Permaculture – No Dig Gardens

Gardening turns consumers into small to medium scale producers, who are looking for fresh and nutritious food and want to save money. Depending on your present gardening goals, you will definitely require good water drainage. Some plants can handle excess water while other plants do not. You should always find out beforehand about the drainage requirement for each plant, and make sure there exists a congruency between the plant and the areas you are considering to use for planting.

A simply way to discover the drainage of your garden soil is to dig a hole approximately 25cm (10 inches) deep. Fill it with water, return the next day and fill it up again and if the 2nd fill does not disappear in 10 hours, the soil has a low saturation point and therefore is unacceptable for almost any plant.
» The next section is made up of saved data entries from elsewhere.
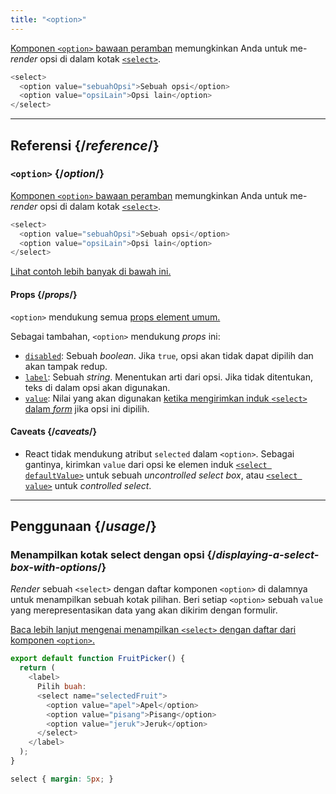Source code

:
 ```yaml
---
title: "<option>"
---
```


<Intro>

[Komponen `<option>` bawaan peramban](https://developer.mozilla.org/en-US/docs/Web/HTML/Element/option) memungkinkan Anda untuk me-*render* opsi di dalam kotak [`<select>`](/reference/react-dom/components/select).


```js
<select>
  <option value="sebuahOpsi">Sebuah opsi</option>
  <option value="opsiLain">Opsi lain</option>
</select>
```

</Intro>

<InlineToc />

---

## Referensi {/*reference*/}

### `<option>` {/*option*/}

[Komponen `<option>` bawaan peramban](https://developer.mozilla.org/en-US/docs/Web/HTML/Element/option) memungkinkan Anda untuk me-*render* opsi di dalam kotak [`<select>`](/reference/react-dom/components/select).

```js
<select>
  <option value="sebuahOpsi">Sebuah opsi</option>
  <option value="opsiLain">Opsi lain</option>
</select>
```

[Lihat contoh lebih banyak di bawah ini.](#usage)

#### Props {/*props*/}

`<option>` mendukung semua [props element umum.](/reference/react-dom/components/common#props)

Sebagai tambahan, `<option>` mendukung *props* ini:

* [`disabled`](https://developer.mozilla.org/en-US/docs/Web/HTML/Element/option#disabled): Sebuah *boolean*. Jika `true`, opsi akan tidak dapat dipilih dan akan tampak redup.
* [`label`](https://developer.mozilla.org/en-US/docs/Web/HTML/Element/option#label): Sebuah *string*. Menentukan arti dari opsi. Jika tidak ditentukan, teks di dalam opsi akan digunakan.
* [`value`](https://developer.mozilla.org/en-US/docs/Web/HTML/Element/option#value): Nilai yang akan digunakan [ketika mengirimkan induk `<select>` dalam *form*](/reference/react-dom/components/select#reading-the-select-box-value-when-submitting-a-form) jika opsi ini dipilih.

#### Caveats {/*caveats*/}

* React tidak mendukung atribut `selected` dalam `<option>`. Sebagai gantinya, kirimkan `value` dari opsi ke elemen induk [`<select defaultValue>`](/reference/react-dom/components/select#providing-an-initially-selected-option) untuk sebuah *uncontrolled select box*, atau [`<select value>`](/reference/react-dom/components/select#controlling-a-select-box-with-a-state-variable) untuk *controlled select*.

---

## Penggunaan {/*usage*/}

### Menampilkan kotak select dengan opsi {/*displaying-a-select-box-with-options*/}

*Render* sebuah `<select>` dengan daftar komponen `<option>` di dalamnya untuk menampilkan sebuah kotak pilihan. Beri setiap `<option>` sebuah `value` yang merepresentasikan data yang akan dikirim dengan formulir.

[Baca lebih lanjut mengenai menampilkan `<select>` dengan daftar dari komponen `<option>`.](/reference/react-dom/components/select)

<Sandpack>

```js
export default function FruitPicker() {
  return (
    <label>
      Pilih buah:
      <select name="selectedFruit">
        <option value="apel">Apel</option>
        <option value="pisang">Pisang</option>
        <option value="jeruk">Jeruk</option>
      </select>
    </label>
  );
}
```

```css
select { margin: 5px; }
```

</Sandpack>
To improving the drainage in your garden, it is recommended to create a raised bed or a no-dig garden. Materials that you will need to achieve this are:

  • newspaper
  • hay, or straw, or horse manure (contains nitrogen)
  • compost
  • fertilizer, blood and bone (to improve fertility if soil is sandy and porous)
  • material to make up an edge (e.g. roof tiles, bricks, pavers, wooden planks)

Follow these steps:

  1. Bed Preparations – select an area that offers approx. 4-6 hours of sunlight, clear any grass, weeds, and stones. Water well. Mark out the area that you are going to use.
  2. Secure a border to retain the raised bed using brick, wooden planks, or pavers. Lay the newspaper by overlapping by a third, and water. This the 1st carbon layer.
  3. Make paths using old bricks, wooden planks, or pavers.
  4. Create a 10cm thick nitrogen layer by applying fertilizer, compost, worm castings, manure, blood and bone and water well.
  5. Add a 10cm carbon layer, using mulch/hay/straw/stable sweepings. Water well.
  6. Repeat nitrogen and carbon layers if required. Water well after each layer.
  7. Add sawdust, broken pavers or bricks to the paths.
  8. Plant seedlings – make a small hole in the mulch newspaper deep, fill with compost and plant the seedling or seed into this.
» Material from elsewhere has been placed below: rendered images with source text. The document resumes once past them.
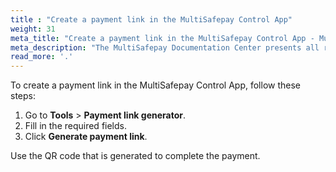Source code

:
 ```yaml
---
title : "Create a payment link in the MultiSafepay Control App"
weight: 31
meta_title: "Create a payment link in the MultiSafepay Control App - MultiSafepay Docs"
meta_description: "The MultiSafepay Documentation Center presents all relevant information about our Plugins and API. You can also find support pages for payment methods, tools and general questions as well as the contact details of our Support and Integration Teams."
read_more: '.'
---
```


To create a payment link in the MultiSafepay Control App, follow these steps:

1. Go to **Tools** > **Payment link generator**.
2. Fill in the required fields.
3. Click **Generate payment link**.

Use the QR code that is generated to complete the payment.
Once you have plants in your new bed, you’ll notice an almost immediate improvement. The added soil facilitates better root development. At the same time, evaporation is prevented and decomposition is discouraged. All of these things added together makes for an ideal environment for almost any plant to grow in. Remember to always take precaution when gardening, wear gloves, wash hands after handing material, protect yourself from sunburn and drink lots of water.